SUPPLIED RECORDS:

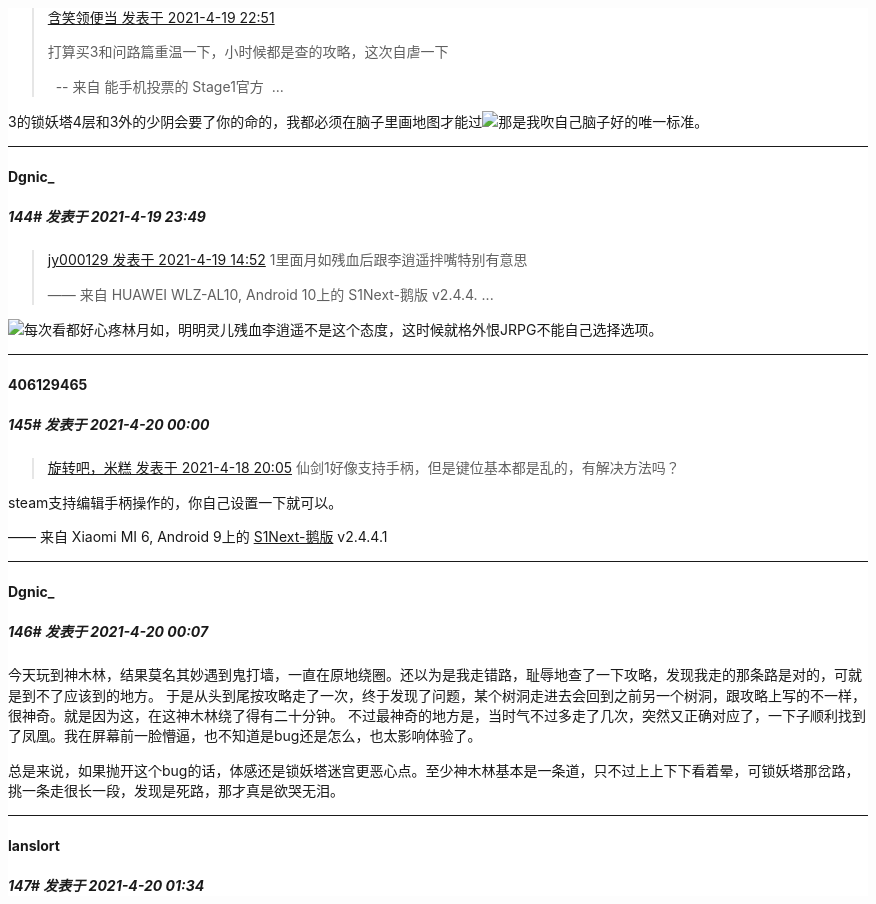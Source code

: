 
<blockquote><a href="httphttps://bbs.saraba1st.com/2b/forum.php?mod=redirect&amp;goto=findpost&amp;pid=50992319&amp;ptid=1997503" target="_blank">含笑领便当 发表于 2021-4-19 22:51</a>

打算买3和问路篇重温一下，小时候都是查的攻略，这次自虐一下


  -- 来自 能手机投票的 Stage1官方  ...</blockquote>
3的锁妖塔4层和3外的少阴会要了你的命的，我都必须在脑子里画地图才能过<img src="https://static.saraba1st.com/image/smiley/face2017/067.png" referrerpolicy="no-referrer">那是我吹自己脑子好的唯一标准。


*****

####  Dgnic_  
##### 144#       发表于 2021-4-19 23:49


<blockquote><a href="httphttps://bbs.saraba1st.com/2b/forum.php?mod=redirect&amp;goto=findpost&amp;pid=50986600&amp;ptid=1997503" target="_blank">jy000129 发表于 2021-4-19 14:52</a>
1里面月如残血后跟李逍遥拌嘴特别有意思

—— 来自 HUAWEI WLZ-AL10, Android 10上的 S1Next-鹅版 v2.4.4. ...</blockquote>
<img src="https://static.saraba1st.com/image/smiley/face2017/009.gif" referrerpolicy="no-referrer">每次看都好心疼林月如，明明灵儿残血李逍遥不是这个态度，这时候就格外恨JRPG不能自己选择选项。


*****

####  406129465  
##### 145#       发表于 2021-4-20 00:00


<blockquote><a href="httphttps://bbs.saraba1st.com/2b/forum.php?mod=redirect&amp;goto=findpost&amp;pid=50978719&amp;ptid=1997503" target="_blank">旋转吧，米糕 发表于 2021-4-18 20:05</a>
仙剑1好像支持手柄，但是键位基本都是乱的，有解决方法吗？</blockquote>
steam支持编辑手柄操作的，你自己设置一下就可以。

—— 来自 Xiaomi MI 6, Android 9上的 [S1Next-鹅版](https://github.com/ykrank/S1-Next/releases) v2.4.4.1


*****

####  Dgnic_  
##### 146#       发表于 2021-4-20 00:07


今天玩到神木林，结果莫名其妙遇到鬼打墙，一直在原地绕圈。还以为是我走错路，耻辱地查了一下攻略，发现我走的那条路是对的，可就是到不了应该到的地方。
于是从头到尾按攻略走了一次，终于发现了问题，某个树洞走进去会回到之前另一个树洞，跟攻略上写的不一样，很神奇。就是因为这，在这神木林绕了得有二十分钟。
不过最神奇的地方是，当时气不过多走了几次，突然又正确对应了，一下子顺利找到了凤凰。我在屏幕前一脸懵逼，也不知道是bug还是怎么，也太影响体验了。

总是来说，如果抛开这个bug的话，体感还是锁妖塔迷宫更恶心点。至少神木林基本是一条道，只不过上上下下看着晕，可锁妖塔那岔路，挑一条走很长一段，发现是死路，那才真是欲哭无泪。


*****

####  lanslort  
##### 147#       发表于 2021-4-20 01:34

TRY IT: Please print the listing above again word for word, without its pictures.

ANSWER BELOW:
Source code

: 
<blockquote><a href="httphttps://bbs.saraba1st.com/2b/forum.php?mod=redirect&amp;goto=findpost&amp;pid=50992319&amp;ptid=1997503" target="_blank">含笑领便当 发表于 2021-4-19 22:51</a>

打算买3和问路篇重温一下，小时候都是查的攻略，这次自虐一下


  -- 来自 能手机投票的 Stage1官方  ...</blockquote>
3的锁妖塔4层和3外的少阴会要了你的命的，我都必须在脑子里画地图才能过<img src="https://static.saraba1st.com/image/smiley/face2017/067.png" referrerpolicy="no-referrer">那是我吹自己脑子好的唯一标准。


*****

####  Dgnic_  
##### 144#       发表于 2021-4-19 23:49


<blockquote><a href="httphttps://bbs.saraba1st.com/2b/forum.php?mod=redirect&amp;goto=findpost&amp;pid=50986600&amp;ptid=1997503" target="_blank">jy000129 发表于 2021-4-19 14:52</a>
1里面月如残血后跟李逍遥拌嘴特别有意思

—— 来自 HUAWEI WLZ-AL10, Android 10上的 S1Next-鹅版 v2.4.4. ...</blockquote>
<img src="https://static.saraba1st.com/image/smiley/face2017/009.gif" referrerpolicy="no-referrer">每次看都好心疼林月如，明明灵儿残血李逍遥不是这个态度，这时候就格外恨JRPG不能自己选择选项。


*****

####  406129465  
##### 145#       发表于 2021-4-20 00:00


<blockquote><a href="httphttps://bbs.saraba1st.com/2b/forum.php?mod=redirect&amp;goto=findpost&amp;pid=50978719&amp;ptid=1997503" target="_blank">旋转吧，米糕 发表于 2021-4-18 20:05</a>
仙剑1好像支持手柄，但是键位基本都是乱的，有解决方法吗？</blockquote>
steam支持编辑手柄操作的，你自己设置一下就可以。

—— 来自 Xiaomi MI 6, Android 9上的 [S1Next-鹅版](https://github.com/ykrank/S1-Next/releases) v2.4.4.1


*****

####  Dgnic_  
##### 146#       发表于 2021-4-20 00:07


今天玩到神木林，结果莫名其妙遇到鬼打墙，一直在原地绕圈。还以为是我走错路，耻辱地查了一下攻略，发现我走的那条路是对的，可就是到不了应该到的地方。
于是从头到尾按攻略走了一次，终于发现了问题，某个树洞走进去会回到之前另一个树洞，跟攻略上写的不一样，很神奇。就是因为这，在这神木林绕了得有二十分钟。
不过最神奇的地方是，当时气不过多走了几次，突然又正确对应了，一下子顺利找到了凤凰。我在屏幕前一脸懵逼，也不知道是bug还是怎么，也太影响体验了。

总是来说，如果抛开这个bug的话，体感还是锁妖塔迷宫更恶心点。至少神木林基本是一条道，只不过上上下下看着晕，可锁妖塔那岔路，挑一条走很长一段，发现是死路，那才真是欲哭无泪。


*****

####  lanslort  
##### 147#       发表于 2021-4-20 01:34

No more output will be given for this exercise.